Avond aan avond zat hij in de grootste – en vaak ook de kleinste – theaters van het land om nieuwe talenten te ontdekken en te bespeuren of allang gevestigde acteurs wellicht een onvermoede kant van hun talent lieten zien.
Roofridder Govert
Als acteur werkte Hans Kemna tien jaar lang bij gezelschappen als de Nieuwe Komedie en Globe. Ook was hij halverwege de jaren zestig presentator van popprogramma’s op radio en televisie.
Een kleine rol als roofridder Govert in de populaire tv-serie Floris (1969) bracht hem in contact met de beginnende regisseur Paul Verhoeven. Hij speelde een rolletje in Verhoevens eerste bioscoopfilm (Wat zien ik?) en daarna, in 1973, in diens tweede (Turks Fruit).
De hoofdrollen in deze Wolkers-verfilming waren toebedeeld aan Hugo Metsers en Willeke van Ammelrooy. Bij toeval zag Kemna in die dagen een voorstelling van de Maastrichtse toneelschool waarin de 19-jarige Monique van de Ven meespeelde. Hij tipte Verhoeven: zij zou weleens geschikt kunnen zijn om een van de vriendinnetjes van de hoofdpersoon te spelen. In een ommezien maakte ze zo veel indruk dat ze de vrouwelijke hoofdrol kreeg. Op de publiciteit die daarover losbrak, liftte Kemna graag mee.
Macht
Een ander succes uit die begintijd was zijn suggestie Peter Faber de hoofdrol in de film Max Havelaar te geven – toen menigeen nog meende dat zo’n rol te zwaar voor Faber zou zijn.
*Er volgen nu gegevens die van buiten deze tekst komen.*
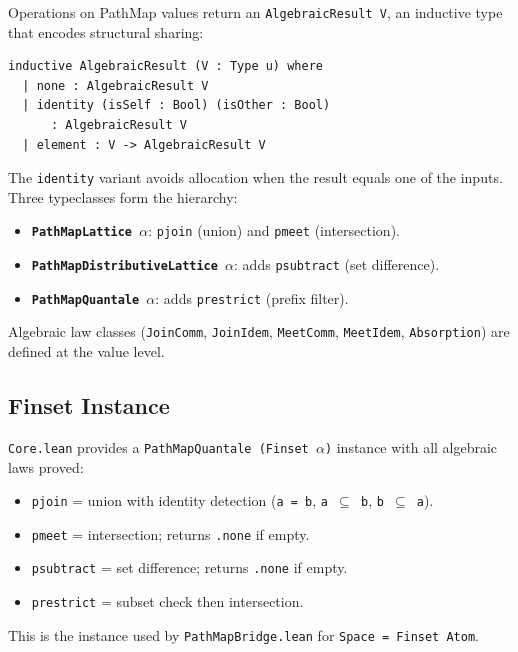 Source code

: \documentclass[11pt]{article}
\theoremstyle{definition}
\theoremstyle{remark}
\newcommand{\PathMap}{\textup{PathMap}}
\begin{document}
Operations on \PathMap{} values return an \texttt{AlgebraicResult\,V}, an
inductive type that encodes structural sharing:

\begin{lstlisting}[caption={\texttt{AlgebraicResult} (\texttt{Core.lean}).}]
inductive AlgebraicResult (V : Type u) where
  | none : AlgebraicResult V
  | identity (isSelf : Bool) (isOther : Bool)
      : AlgebraicResult V
  | element : V -> AlgebraicResult V
\end{lstlisting}

\noindent
The \texttt{identity} variant avoids allocation when the result equals one
of the inputs.
Three typeclasses form the hierarchy:

\begin{itemize}[nosep]
  \item \textbf{\texttt{PathMapLattice\,$\alpha$}}: \texttt{pjoin} (union)
    and \texttt{pmeet} (intersection).
  \item \textbf{\texttt{PathMapDistributiveLattice\,$\alpha$}}: adds
    \texttt{psubtract} (set difference).
  \item \textbf{\texttt{PathMapQuantale\,$\alpha$}}: adds \texttt{prestrict}
    (prefix filter).
\end{itemize}

\noindent
Algebraic law classes (\texttt{JoinComm}, \texttt{JoinIdem},
\texttt{MeetComm}, \texttt{MeetIdem}, \texttt{Absorption}) are defined at
the value level.

\subsection{Finset Instance}

\texttt{Core.lean} provides a \texttt{PathMapQuantale (Finset\,$\alpha$)}
instance with all algebraic laws proved:

\begin{itemize}[nosep]
  \item \texttt{pjoin} = union with identity detection (\texttt{a = b},
    \texttt{a $\subseteq$ b}, \texttt{b $\subseteq$ a}).
  \item \texttt{pmeet} = intersection; returns \texttt{.none} if empty.
  \item \texttt{psubtract} = set difference; returns \texttt{.none} if empty.
  \item \texttt{prestrict} = subset check then intersection.
\end{itemize}

\noindent
This is the instance used by \texttt{PathMapBridge.lean} for
\texttt{Space = Finset Atom}.
\end{document}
Allengs groeide de casting uit tot zijn voornaamste werkterrein. Naast de film en de reclame kreeg hij er in 1987 zelfs Toneelgroep Amsterdam als klant bij. Maar als hem veel macht werd toegeschreven, sputterde hij tegen. „Ik kan casten tot ik een ons weeg”, zei hij in de Volkskrant, „maar de regisseur heeft de eindbeslissing.”
In de film- en de toneelwereld werd Kemna in elk geval een spin in het web. En dat bleef hij, ook nadat hij in 2000 zijn bureau overdroeg aan Job Gosschalk, zijn adjunct. Gosschalk vertrok in 2017 na verhalen over seksueel grensoverschrijdend gedrag, een zaak die werd geseponeerd. Zelf ging Kemna zich na zijn vertrek meer met zijn fotoverzameling bezighouden. Maar nog menigmaal werd hij geraadpleegd en veelvuldig bleef hij voorstellingen bezoeken.
Zijn vak was kijken – en dat kon hij als de beste.